The map was devised by the Italian cartographer Bernardus Sylvanus and was printed in Venice in 1511. However, it is based on the work of Claudius Ptolemy, a Greco-Egyptian geographer, living in the 2nd Century AD, in Alexandria, Egypt, which was then part of the Roman Empire. While the India depicted on the map is at first unfamiliar to the modern eye, once one becomes immersed in its details, the map comes alive.
While Ptolemy’s India is correctly framed by the ‘Indus flu.’ (Indus River) in the northwest, and the delta of the ‘Ganga flu.’ (Ganges River) in the northeast, the interceding coastline meanders jaggedly into the sea, as opposed to forming the familiar triangular peninsula of Southern India. However, the map features a roughly accurate sequence of the main ports of India as they appear along the coastlines. One will notice ‘muziris em.’, which refers to Muziris ‘Emporium’, one of the wealthiest and most famous ports of contemporary India.
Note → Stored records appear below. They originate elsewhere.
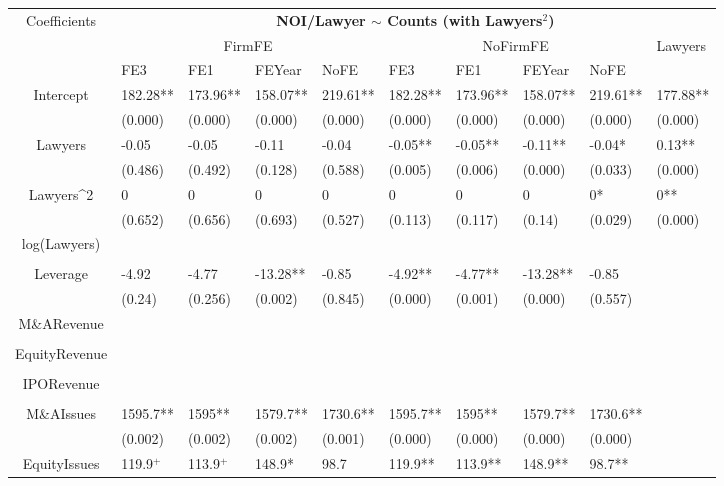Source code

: \documentclass{article}
\begin{document}
\begin{table}[H]
\centering
\begin{tabular}{|clllllllll|}
\hline
\multirow{3}{*}{Coefficients} & \multicolumn{9}{c|}{\textbf{NOI/Lawyer $\sim$ Counts (with Lawyers$^2$)}} \\
\cline{2-10}
& \multicolumn{4}{c}{FirmFE} & \multicolumn{4}{c}{NoFirmFE} & \multirow{2}{*}{Lawyers} \\
\cline{2-9}
& FE3 & FE1 & FEYear & NoFE & FE3 & FE1 & FEYear & NoFE &  \\
\hline
 
Intercept & 182.28** & 173.96** & 158.07** & 219.61** & 182.28** & 173.96** & 158.07** & 219.61** & 177.88** \\ 
   & (0.000) & (0.000) & (0.000) & (0.000) & (0.000) & (0.000) & (0.000) & (0.000) & (0.000) \\ 
  Lawyers & -0.05 & -0.05 & -0.11 & -0.04 & -0.05** & -0.05** & -0.11** & -0.04* & 0.13** \\ 
   & (0.486) & (0.492) & (0.128) & (0.588) & (0.005) & (0.006) & (0.000) & (0.033) & (0.000) \\ 
  Lawyers^2 & 0 & 0 & 0 & 0 & 0 & 0 & 0 & 0* & 0** \\ 
   & (0.652) & (0.656) & (0.693) & (0.527) & (0.113) & (0.117) & (0.14) & (0.029) & (0.000) \\ 
  log(Lawyers) &  &  &  &  &  &  &  &  &  \\ 
   &  &  &  &  &  &  &  &  &  \\ 
  Leverage & -4.92 & -4.77 & -13.28** & -0.85 & -4.92** & -4.77** & -13.28** & -0.85 &  \\ 
   & (0.24) & (0.256) & (0.002) & (0.845) & (0.000) & (0.001) & (0.000) & (0.557) &  \\ 
  M\&ARevenue &  &  &  &  &  &  &  &  &  \\ 
   &  &  &  &  &  &  &  &  &  \\ 
  EquityRevenue &  &  &  &  &  &  &  &  &  \\ 
   &  &  &  &  &  &  &  &  &  \\ 
  IPORevenue &  &  &  &  &  &  &  &  &  \\ 
   &  &  &  &  &  &  &  &  &  \\ 
  M\&AIssues & 1595.7** & 1595** & 1579.7** & 1730.6** & 1595.7** & 1595** & 1579.7** & 1730.6** &  \\ 
   & (0.002) & (0.002) & (0.002) & (0.001) & (0.000) & (0.000) & (0.000) & (0.000) &  \\ 
  EquityIssues & 119.9$^{+}$ & 113.9$^{+}$ & 148.9* & 98.7 & 119.9** & 113.9** & 148.9** & 98.7** &  \\ 

\end{tabular}
\end{table}
\end{document}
Preserved in the name of the Kochi-Muziris Biennale, the city’s legacy has long been associated with Kochi and its region, although the exact location of Muziris remains a source of debate amongst archeologists. It is widely held that it was located near the mouth of the Periyar River (named by Ptolemy ‘Pseudostomus f’, meaning 'one with false mouths'), just to the north of Kochi, near Kodungallur. Muziris remained an important centre until it was destroyed by floods in 1341.